§ **PROBLEM DESCRIPTION**
Return every record below exactly as given, images excluded.
Start of PROVIDED ENTRIES
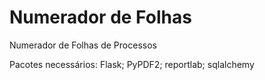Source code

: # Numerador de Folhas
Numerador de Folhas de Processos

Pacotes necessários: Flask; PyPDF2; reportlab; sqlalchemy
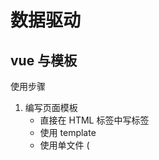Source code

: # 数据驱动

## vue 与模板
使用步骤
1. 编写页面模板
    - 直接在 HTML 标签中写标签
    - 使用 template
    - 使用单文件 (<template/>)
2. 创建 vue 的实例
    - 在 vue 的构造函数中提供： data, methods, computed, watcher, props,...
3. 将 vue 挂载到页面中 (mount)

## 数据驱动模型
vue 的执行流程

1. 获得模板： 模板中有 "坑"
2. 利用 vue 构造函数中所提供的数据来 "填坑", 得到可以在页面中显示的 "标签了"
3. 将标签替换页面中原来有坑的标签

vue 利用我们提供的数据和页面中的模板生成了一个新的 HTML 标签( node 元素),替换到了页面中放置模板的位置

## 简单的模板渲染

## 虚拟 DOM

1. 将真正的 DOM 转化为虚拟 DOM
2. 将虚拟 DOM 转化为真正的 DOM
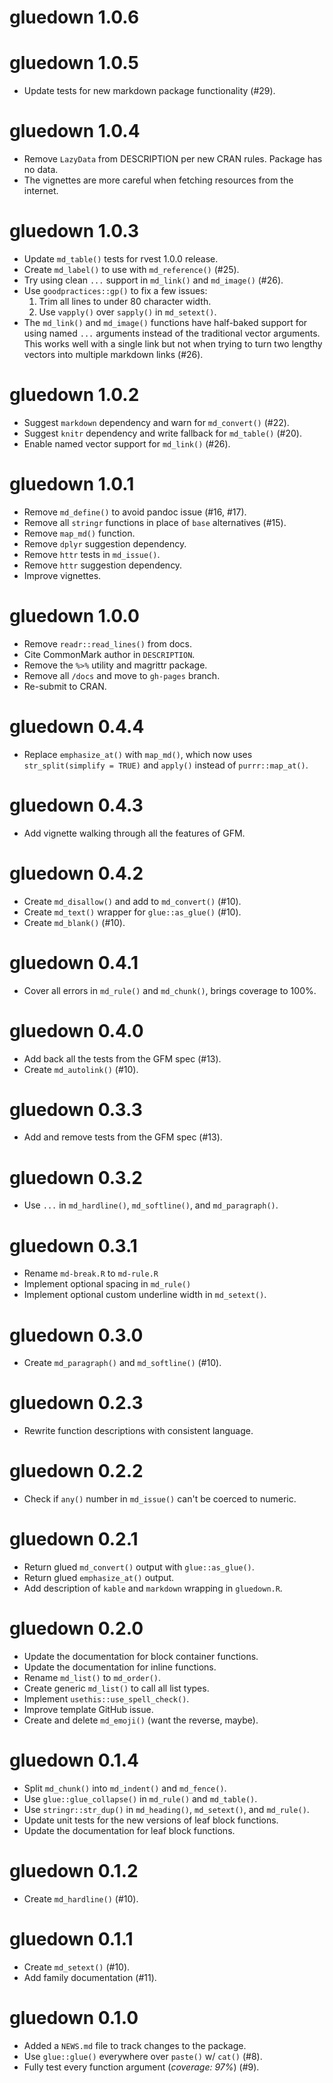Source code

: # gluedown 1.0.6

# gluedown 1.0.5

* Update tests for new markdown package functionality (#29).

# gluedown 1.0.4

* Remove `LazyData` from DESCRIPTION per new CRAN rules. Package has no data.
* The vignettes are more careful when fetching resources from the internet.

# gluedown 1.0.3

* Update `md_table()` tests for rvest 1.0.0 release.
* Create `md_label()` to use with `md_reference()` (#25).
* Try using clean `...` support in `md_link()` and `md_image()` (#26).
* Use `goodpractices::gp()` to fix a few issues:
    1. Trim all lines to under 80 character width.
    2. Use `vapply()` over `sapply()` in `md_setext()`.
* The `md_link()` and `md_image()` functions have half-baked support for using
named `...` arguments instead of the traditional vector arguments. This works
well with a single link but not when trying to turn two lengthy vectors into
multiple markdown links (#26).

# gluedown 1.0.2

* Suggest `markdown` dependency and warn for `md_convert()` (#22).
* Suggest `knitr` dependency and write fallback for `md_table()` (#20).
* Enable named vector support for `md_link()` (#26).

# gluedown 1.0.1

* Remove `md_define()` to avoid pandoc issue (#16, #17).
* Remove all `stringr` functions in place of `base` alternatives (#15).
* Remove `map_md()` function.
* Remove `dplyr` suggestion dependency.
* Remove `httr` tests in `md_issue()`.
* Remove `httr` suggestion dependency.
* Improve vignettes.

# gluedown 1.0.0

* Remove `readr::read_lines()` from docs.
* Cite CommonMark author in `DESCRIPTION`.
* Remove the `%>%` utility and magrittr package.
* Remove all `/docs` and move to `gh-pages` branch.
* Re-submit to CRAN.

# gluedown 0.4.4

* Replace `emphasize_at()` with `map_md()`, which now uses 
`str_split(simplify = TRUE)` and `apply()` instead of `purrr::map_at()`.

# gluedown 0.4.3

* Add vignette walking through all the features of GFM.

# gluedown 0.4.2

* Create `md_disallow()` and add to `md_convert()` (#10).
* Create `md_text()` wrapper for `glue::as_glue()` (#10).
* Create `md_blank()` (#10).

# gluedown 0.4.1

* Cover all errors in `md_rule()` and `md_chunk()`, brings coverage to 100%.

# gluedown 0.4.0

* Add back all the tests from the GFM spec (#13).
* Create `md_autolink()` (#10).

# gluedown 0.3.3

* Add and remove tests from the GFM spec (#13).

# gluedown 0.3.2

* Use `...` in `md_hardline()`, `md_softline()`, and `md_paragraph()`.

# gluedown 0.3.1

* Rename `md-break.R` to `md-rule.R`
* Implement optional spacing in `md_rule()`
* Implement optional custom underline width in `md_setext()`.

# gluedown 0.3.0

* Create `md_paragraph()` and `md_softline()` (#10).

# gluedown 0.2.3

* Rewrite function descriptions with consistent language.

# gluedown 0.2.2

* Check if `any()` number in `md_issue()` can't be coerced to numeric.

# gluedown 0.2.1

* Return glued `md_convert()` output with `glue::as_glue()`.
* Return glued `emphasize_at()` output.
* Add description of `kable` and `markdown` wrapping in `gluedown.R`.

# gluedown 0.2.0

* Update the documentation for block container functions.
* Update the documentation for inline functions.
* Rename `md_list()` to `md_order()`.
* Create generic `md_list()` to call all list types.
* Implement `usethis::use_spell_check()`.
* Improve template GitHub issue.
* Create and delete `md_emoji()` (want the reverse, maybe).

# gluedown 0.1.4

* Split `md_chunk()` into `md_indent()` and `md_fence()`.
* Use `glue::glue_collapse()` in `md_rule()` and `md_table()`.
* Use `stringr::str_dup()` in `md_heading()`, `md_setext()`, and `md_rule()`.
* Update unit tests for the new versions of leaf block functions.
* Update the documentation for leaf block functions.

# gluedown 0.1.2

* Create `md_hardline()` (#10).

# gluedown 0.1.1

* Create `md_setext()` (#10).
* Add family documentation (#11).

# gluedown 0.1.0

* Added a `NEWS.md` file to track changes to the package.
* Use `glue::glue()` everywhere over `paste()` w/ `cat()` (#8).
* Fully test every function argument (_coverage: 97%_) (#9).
End of PROVIDED ENTRIES
§ **OUTPUT FOR THIS TASK**
Source code

: # Numerador de Folhas
Numerador de Folhas de Processos

Pacotes necessários: Flask; PyPDF2; reportlab; sqlalchemy
Source code

: # 数据驱动

## vue 与模板
使用步骤
1. 编写页面模板
    - 直接在 HTML 标签中写标签
    - 使用 template
    - 使用单文件 (<template/>)
2. 创建 vue 的实例
    - 在 vue 的构造函数中提供： data, methods, computed, watcher, props,...
3. 将 vue 挂载到页面中 (mount)

## 数据驱动模型
vue 的执行流程

1. 获得模板： 模板中有 "坑"
2. 利用 vue 构造函数中所提供的数据来 "填坑", 得到可以在页面中显示的 "标签了"
3. 将标签替换页面中原来有坑的标签

vue 利用我们提供的数据和页面中的模板生成了一个新的 HTML 标签( node 元素),替换到了页面中放置模板的位置

## 简单的模板渲染

## 虚拟 DOM

1. 将真正的 DOM 转化为虚拟 DOM
2. 将虚拟 DOM 转化为真正的 DOM
Source code

: # gluedown 1.0.6

# gluedown 1.0.5

* Update tests for new markdown package functionality (#29).

# gluedown 1.0.4

* Remove `LazyData` from DESCRIPTION per new CRAN rules. Package has no data.
* The vignettes are more careful when fetching resources from the internet.

# gluedown 1.0.3

* Update `md_table()` tests for rvest 1.0.0 release.
* Create `md_label()` to use with `md_reference()` (#25).
* Try using clean `...` support in `md_link()` and `md_image()` (#26).
* Use `goodpractices::gp()` to fix a few issues:
    1. Trim all lines to under 80 character width.
    2. Use `vapply()` over `sapply()` in `md_setext()`.
* The `md_link()` and `md_image()` functions have half-baked support for using
named `...` arguments instead of the traditional vector arguments. This works
well with a single link but not when trying to turn two lengthy vectors into
multiple markdown links (#26).

# gluedown 1.0.2

* Suggest `markdown` dependency and warn for `md_convert()` (#22).
* Suggest `knitr` dependency and write fallback for `md_table()` (#20).
* Enable named vector support for `md_link()` (#26).

# gluedown 1.0.1

* Remove `md_define()` to avoid pandoc issue (#16, #17).
* Remove all `stringr` functions in place of `base` alternatives (#15).
* Remove `map_md()` function.
* Remove `dplyr` suggestion dependency.
* Remove `httr` tests in `md_issue()`.
* Remove `httr` suggestion dependency.
* Improve vignettes.

# gluedown 1.0.0

* Remove `readr::read_lines()` from docs.
* Cite CommonMark author in `DESCRIPTION`.
* Remove the `%>%` utility and magrittr package.
* Remove all `/docs` and move to `gh-pages` branch.
* Re-submit to CRAN.

# gluedown 0.4.4

* Replace `emphasize_at()` with `map_md()`, which now uses 
`str_split(simplify = TRUE)` and `apply()` instead of `purrr::map_at()`.

# gluedown 0.4.3

* Add vignette walking through all the features of GFM.

# gluedown 0.4.2

* Create `md_disallow()` and add to `md_convert()` (#10).
* Create `md_text()` wrapper for `glue::as_glue()` (#10).
* Create `md_blank()` (#10).

# gluedown 0.4.1

* Cover all errors in `md_rule()` and `md_chunk()`, brings coverage to 100%.

# gluedown 0.4.0

* Add back all the tests from the GFM spec (#13).
* Create `md_autolink()` (#10).

# gluedown 0.3.3

* Add and remove tests from the GFM spec (#13).

# gluedown 0.3.2

* Use `...` in `md_hardline()`, `md_softline()`, and `md_paragraph()`.

# gluedown 0.3.1

* Rename `md-break.R` to `md-rule.R`
* Implement optional spacing in `md_rule()`
* Implement optional custom underline width in `md_setext()`.

# gluedown 0.3.0

* Create `md_paragraph()` and `md_softline()` (#10).

# gluedown 0.2.3

* Rewrite function descriptions with consistent language.

# gluedown 0.2.2

* Check if `any()` number in `md_issue()` can't be coerced to numeric.

# gluedown 0.2.1

* Return glued `md_convert()` output with `glue::as_glue()`.
* Return glued `emphasize_at()` output.
* Add description of `kable` and `markdown` wrapping in `gluedown.R`.

# gluedown 0.2.0

* Update the documentation for block container functions.
* Update the documentation for inline functions.
* Rename `md_list()` to `md_order()`.
* Create generic `md_list()` to call all list types.
* Implement `usethis::use_spell_check()`.
* Improve template GitHub issue.
* Create and delete `md_emoji()` (want the reverse, maybe).

# gluedown 0.1.4

* Split `md_chunk()` into `md_indent()` and `md_fence()`.
* Use `glue::glue_collapse()` in `md_rule()` and `md_table()`.
* Use `stringr::str_dup()` in `md_heading()`, `md_setext()`, and `md_rule()`.
* Update unit tests for the new versions of leaf block functions.
* Update the documentation for leaf block functions.

# gluedown 0.1.2

* Create `md_hardline()` (#10).

# gluedown 0.1.1

* Create `md_setext()` (#10).
* Add family documentation (#11).

# gluedown 0.1.0

* Added a `NEWS.md` file to track changes to the package.
* Use `glue::glue()` everywhere over `paste()` w/ `cat()` (#8).
* Fully test every function argument (_coverage: 97%_) (#9).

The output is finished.